| What you will do |
Tally the lines in the data below in which the word "clean" occurs, then give only the total.

| Records for the exercise |
• • • • •

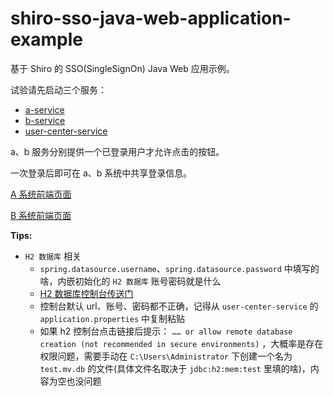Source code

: # shiro-sso-java-web-application-example

基于 Shiro 的 SSO(SingleSignOn) Java Web 应用示例。

试验请先启动三个服务：
- [a-service](a-service)
- [b-service](b-service)
- [user-center-service](user-center-service)


a、b 服务分别提供一个已登录用户才允许点击的按钮。

一次登录后即可在 a、b 系统中共享登录信息。

[A 系统前端页面](http://localhost:8081/)

[B 系统前端页面](http://localhost:8082/)

**Tips:**

- `H2 数据库` 相关
    - `spring.datasource.username`、`spring.datasource.password` 中填写的啥，内嵌初始化的 `H2 数据库` 账号密码就是什么
    - [H2 数据库控制台传送门](http://localhost:8080/h2-console)
    - 控制台默认 url、账号、密码都不正确，记得从 `user-center-service` 的 `application.properties` 中复制粘贴
    - 如果 h2 控制台点击链接后提示： `…… or allow remote database creation (not recommended in secure environments)` ，大概率是存在权限问题，需要手动在 `C:\Users\Administrator` 下创建一个名为 `test.mv.db` 的文件(具体文件名取决于 `jdbc:h2:mem:test` 里填的啥)，内容为空也没问题
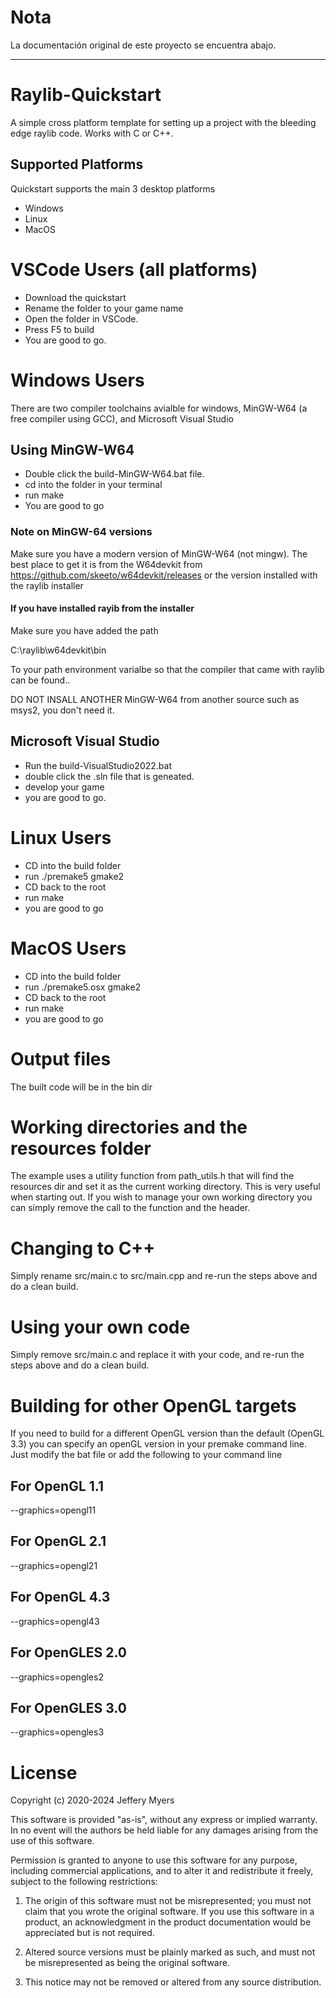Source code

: # Nota

La documentación original de este proyecto se encuentra abajo.

___

# Raylib-Quickstart
A simple cross platform template for setting up a project with the bleeding edge raylib code.
Works with C or C++.

## Supported Platforms
Quickstart supports the main 3 desktop platforms
* Windows
* Linux
* MacOS

# VSCode Users (all platforms)
* Download the quickstart
* Rename the folder to your game name
* Open the folder in VSCode.
* Press F5 to build
* You are good to go.

# Windows Users
There are two compiler toolchains avialble for windows, MinGW-W64 (a free compiler using GCC), and Microsoft Visual Studio
## Using MinGW-W64
* Double click the build-MinGW-W64.bat file.
* cd into the folder in your terminal
* run make
* You are good to go

### Note on MinGW-64 versions
Make sure you have a modern version of MinGW-W64 (not mingw).
The best place to get it is from the W64devkit from
https://github.com/skeeto/w64devkit/releases
or the version installed with the raylib installer
#### If you have installed rayib from the installer
Make sure you have added the path

 C:\raylib\w64devkit\bin 

To your path environment varialbe so that the compiler that came with raylib can be found..

DO NOT INSALL ANOTHER MinGW-W64 from another source such as msys2, you don't need it.

## Microsoft Visual Studio
* Run the build-VisualStudio2022.bat
* double click the .sln file that is geneated.
* develop your game
* you are good to go.

# Linux Users
* CD into the build folder
* run ./premake5 gmake2
* CD back to the root
* run make
* you are good to go

# MacOS Users
* CD into the build folder
* run ./premake5.osx gmake2
* CD back to the root
* run make
* you are good to go

# Output files
The built code will be in the bin dir

# Working directories and the resources folder
The example uses a utility function from path_utils.h that will find the resources dir and set it as the current working directory. This is very useful when starting out. If you wish to manage your own working directory you can simply remove the call to the function and the header.

# Changing to C++
Simply rename src/main.c to src/main.cpp and re-run the steps above and do a clean build.

# Using your own code
Simply remove src/main.c and replace it with your code, and re-run the steps above and do a clean build.

# Building for other OpenGL targets
If you need to build for a different OpenGL version than the default (OpenGL 3.3) you can specify an openGL version in your premake command line. Just modify the bat file or add the following to your command line

## For OpenGL 1.1
--graphics=opengl11

## For OpenGL 2.1
--graphics=opengl21

## For OpenGL 4.3
--graphics=opengl43

## For OpenGLES 2.0
--graphics=opengles2

## For OpenGLES 3.0
--graphics=opengles3

# License
Copyright (c) 2020-2024 Jeffery Myers

This software is provided "as-is", without any express or implied warranty. In no event 
will the authors be held liable for any damages arising from the use of this software.

Permission is granted to anyone to use this software for any purpose, including commercial 
applications, and to alter it and redistribute it freely, subject to the following restrictions:

  1. The origin of this software must not be misrepresented; you must not claim that you 
  wrote the original software. If you use this software in a product, an acknowledgment 
  in the product documentation would be appreciated but is not required.

  2. Altered source versions must be plainly marked as such, and must not be misrepresented
  as being the original software.

  3. This notice may not be removed or altered from any source distribution.
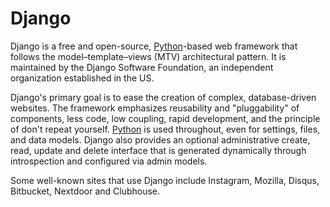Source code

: # Django

Django is a free and open-source, [Python](/wiki/Python)-based web framework that follows the model–template–views (MTV) architectural pattern. It is maintained by the Django Software Foundation, an independent organization established in the US.

Django's primary goal is to ease the creation of complex, database-driven websites. The framework emphasizes reusability and "pluggability" of components, less code, low coupling, rapid development, and the principle of don't repeat yourself. [Python](/wiki/Python) is used throughout, even for settings, files, and data models. Django also provides an optional administrative create, read, update and delete interface that is generated dynamically through introspection and configured via admin models.

Some well-known sites that use Django include Instagram, Mozilla, Disqus, Bitbucket, Nextdoor and Clubhouse.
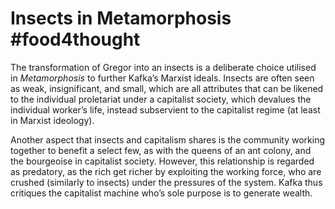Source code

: # Insects in Metamorphosis #food4thought 
The transformation of Gregor into an insects is a deliberate choice utilised in *Metamorphosis* to further Kafka’s Marxist ideals. Insects are often seen as weak, insignificant, and small, which are all attributes that can be likened to the individual proletariat under a capitalist society, which devalues the individual worker’s life, instead subservient to the capitalist regime (at least in Marxist ideology).

Another aspect that insects and capitalism shares is the community working together to benefit a select few, as with the queens of an ant colony, and the bourgeoise in capitalist society. However, this relationship is regarded as predatory, as the rich get richer by exploiting the working force, who are crushed (similarly to insects) under the pressures of the system. Kafka thus critiques the capitalist machine who’s sole purpose is to generate wealth.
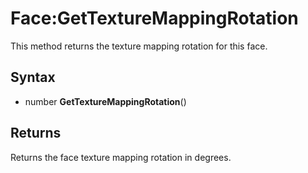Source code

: # Face:GetTextureMappingRotation

This method returns the texture mapping rotation for this face.

## Syntax 

- number **GetTextureMappingRotation**()

## Returns

Returns the face texture mapping rotation in degrees.
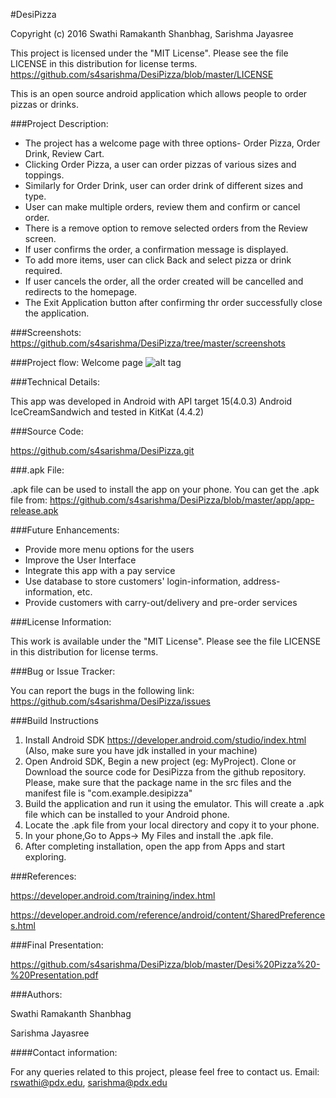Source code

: #DesiPizza

Copyright (c) 2016 Swathi Ramakanth Shanbhag, Sarishma Jayasree

This project is licensed under the "MIT License". Please see the file LICENSE in this distribution for license terms.
https://github.com/s4sarishma/DesiPizza/blob/master/LICENSE

This is an open source android application which allows people to order pizzas or drinks.

###Project Description:

- The project has a welcome page with three options- Order Pizza, Order Drink, Review Cart.
- Clicking Order Pizza, a user can order pizzas of various sizes and toppings. 
- Similarly for Order Drink, user can order drink of different sizes and type.
- User can make multiple orders, review them and confirm or cancel order. 
- There is a remove option to remove selected orders from the Review screen. 
- If user confirms the order, a confirmation message is displayed. 
- To add more items, user can click Back and select pizza or drink required.
- If user cancels the order, all the order created will be cancelled and redirects to the homepage. 
- The Exit Application button after confirming thr order successfully close the application. 

###Screenshots: 
https://github.com/s4sarishma/DesiPizza/tree/master/screenshots

###Project flow: Welcome page
![alt tag](https://github.com/s4sarishma/DesiPizza/blob/master/screenshots/1_MainActivity_Page.png)


###Technical Details:

This app was developed in Android with API target 15(4.0.3) Android IceCreamSandwich and tested in KitKat (4.4.2)

###Source Code:

https://github.com/s4sarishma/DesiPizza.git

###.apk File:

.apk file can be used to install the app on your phone. 
You can get the .apk file from: https://github.com/s4sarishma/DesiPizza/blob/master/app/app-release.apk

###Future Enhancements:

* Provide more menu options for the users
* Improve the User Interface
* Integrate this app with a pay service
* Use database to store customers' login-information, address-information, etc.
* Provide customers with carry-out/delivery and pre-order services

###License Information:

This work is available under the "MIT License". Please see the file LICENSE in this distribution for license terms.

###Bug or Issue Tracker:

You can report the bugs in the following link: https://github.com/s4sarishma/DesiPizza/issues 

###Build Instructions

1. Install Android SDK https://developer.android.com/studio/index.html (Also, make sure you have jdk installed in your machine)
2. Open Android SDK, Begin a new project (eg: MyProject). Clone or Download the source code for DesiPizza from the github repository. Please, make sure that the package name in the src files and the manifest file is "com.example.desipizza"
3. Build the application and run it using the emulator. This will create a .apk file which can be installed to your Android phone.
4. Locate the .apk file from your local directory and copy it to your phone. 
5. In your phone,Go to Apps-> My Files and install the .apk file.
6. After completing installation, open the app from Apps and start exploring.


###References:

https://developer.android.com/training/index.html

https://developer.android.com/reference/android/content/SharedPreferences.html


###Final Presentation: 

https://github.com/s4sarishma/DesiPizza/blob/master/Desi%20Pizza%20-%20Presentation.pdf

###Authors:

Swathi Ramakanth Shanbhag

Sarishma Jayasree

####Contact information: 

For any queries related to this project, please feel free to contact us. 
Email: rswathi@pdx.edu, 
       sarishma@pdx.edu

• • • • •

| Expected output |
2